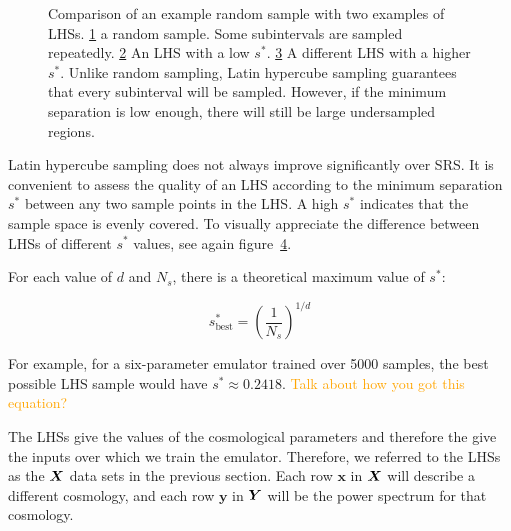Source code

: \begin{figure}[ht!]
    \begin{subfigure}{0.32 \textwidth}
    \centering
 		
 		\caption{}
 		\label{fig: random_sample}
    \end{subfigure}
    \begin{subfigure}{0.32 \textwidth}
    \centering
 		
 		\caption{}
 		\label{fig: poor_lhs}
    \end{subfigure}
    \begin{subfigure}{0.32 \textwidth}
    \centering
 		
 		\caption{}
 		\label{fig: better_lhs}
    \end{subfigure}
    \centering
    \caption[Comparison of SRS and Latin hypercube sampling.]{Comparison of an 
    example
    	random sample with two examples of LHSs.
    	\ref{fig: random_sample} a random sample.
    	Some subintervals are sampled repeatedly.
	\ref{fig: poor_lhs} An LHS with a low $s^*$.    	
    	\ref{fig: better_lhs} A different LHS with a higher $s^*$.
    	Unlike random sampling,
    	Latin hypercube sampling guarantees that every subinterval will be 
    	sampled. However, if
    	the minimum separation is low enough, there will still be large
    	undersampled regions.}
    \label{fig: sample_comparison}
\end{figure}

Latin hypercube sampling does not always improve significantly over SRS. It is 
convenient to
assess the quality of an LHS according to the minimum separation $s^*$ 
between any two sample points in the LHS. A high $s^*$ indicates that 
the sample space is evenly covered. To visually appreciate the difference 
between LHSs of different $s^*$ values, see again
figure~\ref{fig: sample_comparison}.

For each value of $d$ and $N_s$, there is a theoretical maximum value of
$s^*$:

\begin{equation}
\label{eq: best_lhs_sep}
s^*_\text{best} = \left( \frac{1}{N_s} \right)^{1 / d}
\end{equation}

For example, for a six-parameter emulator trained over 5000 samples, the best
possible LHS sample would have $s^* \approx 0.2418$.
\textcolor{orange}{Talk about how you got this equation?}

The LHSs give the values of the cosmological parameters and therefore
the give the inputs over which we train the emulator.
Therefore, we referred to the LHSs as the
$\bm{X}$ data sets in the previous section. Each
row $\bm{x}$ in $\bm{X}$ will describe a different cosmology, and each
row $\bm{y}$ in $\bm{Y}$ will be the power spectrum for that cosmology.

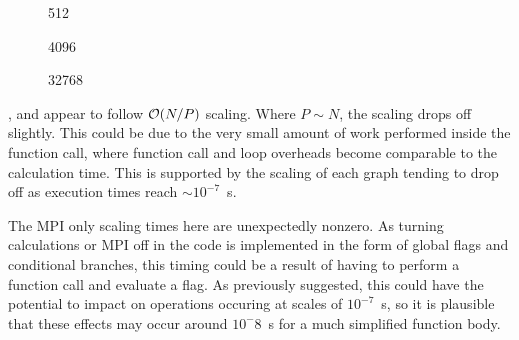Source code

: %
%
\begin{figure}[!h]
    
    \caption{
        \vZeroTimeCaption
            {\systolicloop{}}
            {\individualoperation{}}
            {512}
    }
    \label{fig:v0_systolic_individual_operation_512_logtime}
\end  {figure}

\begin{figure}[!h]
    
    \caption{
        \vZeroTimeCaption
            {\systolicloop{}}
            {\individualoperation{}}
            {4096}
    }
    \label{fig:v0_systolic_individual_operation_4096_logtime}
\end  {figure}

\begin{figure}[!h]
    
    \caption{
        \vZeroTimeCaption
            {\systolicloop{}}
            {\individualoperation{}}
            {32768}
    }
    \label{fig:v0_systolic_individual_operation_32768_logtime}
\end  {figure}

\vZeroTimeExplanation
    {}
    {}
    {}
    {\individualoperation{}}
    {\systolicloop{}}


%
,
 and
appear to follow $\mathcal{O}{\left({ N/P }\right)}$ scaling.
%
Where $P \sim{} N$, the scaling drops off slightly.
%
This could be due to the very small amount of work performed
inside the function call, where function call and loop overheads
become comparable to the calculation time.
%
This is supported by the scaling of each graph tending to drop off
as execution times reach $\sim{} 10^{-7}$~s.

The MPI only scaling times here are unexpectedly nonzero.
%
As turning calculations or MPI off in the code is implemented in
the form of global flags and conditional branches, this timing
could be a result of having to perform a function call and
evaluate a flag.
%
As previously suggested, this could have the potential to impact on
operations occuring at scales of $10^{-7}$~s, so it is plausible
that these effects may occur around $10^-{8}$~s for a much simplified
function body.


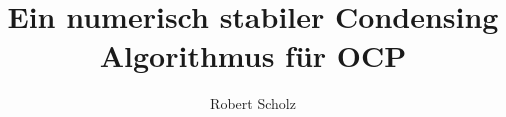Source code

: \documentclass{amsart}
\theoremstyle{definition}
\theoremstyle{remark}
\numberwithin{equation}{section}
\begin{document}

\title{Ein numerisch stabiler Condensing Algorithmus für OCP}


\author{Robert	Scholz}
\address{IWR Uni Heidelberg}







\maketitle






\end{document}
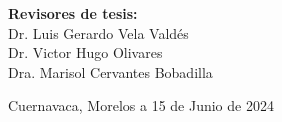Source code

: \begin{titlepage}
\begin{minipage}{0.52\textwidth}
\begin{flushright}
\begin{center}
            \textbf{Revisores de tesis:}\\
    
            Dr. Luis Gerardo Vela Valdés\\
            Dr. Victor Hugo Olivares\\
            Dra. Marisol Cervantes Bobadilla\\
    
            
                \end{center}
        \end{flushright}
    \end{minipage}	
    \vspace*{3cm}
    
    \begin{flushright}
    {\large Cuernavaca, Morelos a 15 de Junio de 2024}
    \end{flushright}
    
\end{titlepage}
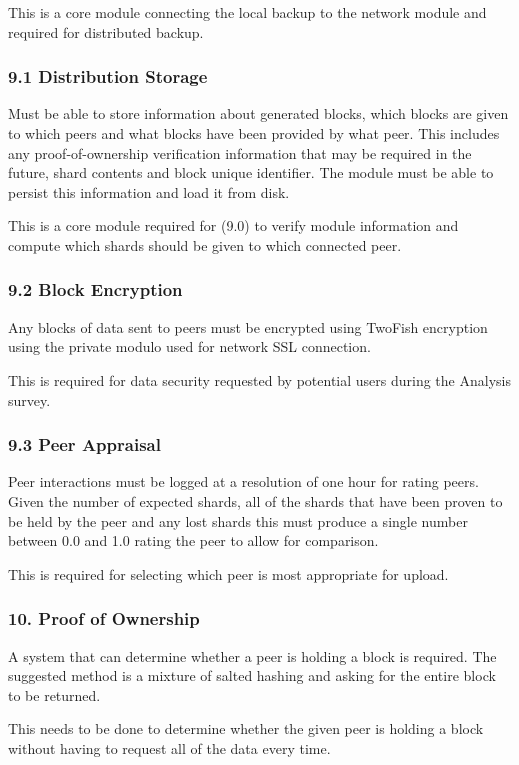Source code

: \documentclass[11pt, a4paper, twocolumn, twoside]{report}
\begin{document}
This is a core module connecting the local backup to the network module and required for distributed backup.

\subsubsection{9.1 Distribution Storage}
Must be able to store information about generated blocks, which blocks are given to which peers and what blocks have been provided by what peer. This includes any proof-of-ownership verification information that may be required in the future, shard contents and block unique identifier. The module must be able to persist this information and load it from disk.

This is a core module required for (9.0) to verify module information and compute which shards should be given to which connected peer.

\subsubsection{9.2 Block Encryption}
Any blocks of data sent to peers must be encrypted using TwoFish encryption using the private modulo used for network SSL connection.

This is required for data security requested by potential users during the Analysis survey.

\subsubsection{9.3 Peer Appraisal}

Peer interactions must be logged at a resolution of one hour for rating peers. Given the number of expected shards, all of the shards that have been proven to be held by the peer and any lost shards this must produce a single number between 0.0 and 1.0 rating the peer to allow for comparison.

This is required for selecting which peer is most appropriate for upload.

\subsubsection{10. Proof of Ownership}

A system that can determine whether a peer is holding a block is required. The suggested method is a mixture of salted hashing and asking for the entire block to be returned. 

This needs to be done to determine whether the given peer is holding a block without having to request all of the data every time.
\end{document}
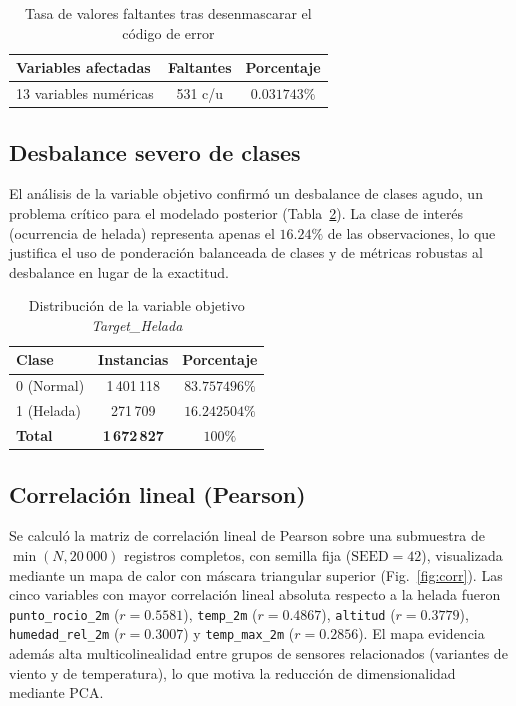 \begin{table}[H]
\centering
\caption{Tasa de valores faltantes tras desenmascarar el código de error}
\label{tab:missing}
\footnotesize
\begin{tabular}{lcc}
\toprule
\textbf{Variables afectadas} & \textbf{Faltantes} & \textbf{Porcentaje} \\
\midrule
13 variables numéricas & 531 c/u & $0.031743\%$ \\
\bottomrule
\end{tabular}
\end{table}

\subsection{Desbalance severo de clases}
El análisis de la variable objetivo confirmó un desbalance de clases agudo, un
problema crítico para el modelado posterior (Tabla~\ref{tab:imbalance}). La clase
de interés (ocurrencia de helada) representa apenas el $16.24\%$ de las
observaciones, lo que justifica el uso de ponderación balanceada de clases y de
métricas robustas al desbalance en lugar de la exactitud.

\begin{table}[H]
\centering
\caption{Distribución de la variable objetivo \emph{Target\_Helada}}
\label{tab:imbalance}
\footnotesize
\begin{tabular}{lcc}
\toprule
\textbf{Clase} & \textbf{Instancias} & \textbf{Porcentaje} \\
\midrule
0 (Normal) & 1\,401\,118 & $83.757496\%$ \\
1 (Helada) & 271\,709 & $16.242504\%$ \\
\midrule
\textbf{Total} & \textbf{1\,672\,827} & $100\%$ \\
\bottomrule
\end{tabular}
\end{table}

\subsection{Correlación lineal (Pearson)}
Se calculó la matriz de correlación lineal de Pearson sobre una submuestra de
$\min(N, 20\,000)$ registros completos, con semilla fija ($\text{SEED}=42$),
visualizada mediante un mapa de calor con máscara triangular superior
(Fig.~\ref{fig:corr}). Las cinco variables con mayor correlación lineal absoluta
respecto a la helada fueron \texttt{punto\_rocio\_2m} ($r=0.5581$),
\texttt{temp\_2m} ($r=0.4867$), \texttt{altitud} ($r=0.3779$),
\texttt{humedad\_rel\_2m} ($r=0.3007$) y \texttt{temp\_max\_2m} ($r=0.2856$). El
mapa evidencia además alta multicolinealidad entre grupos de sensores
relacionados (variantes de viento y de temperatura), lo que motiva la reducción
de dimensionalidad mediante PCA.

**WORK TO BE COMPLETED**
Once you find the string "Latin" in a line of the records, copy that line.

**SOLUTION FOR THIS EXERCISE**
    \caption[Comparison of SRS and Latin hypercube sampling.]{Comparison of an 
    	Latin hypercube sampling guarantees that every subinterval will be 
Latin hypercube sampling does not always improve significantly over SRS. It is 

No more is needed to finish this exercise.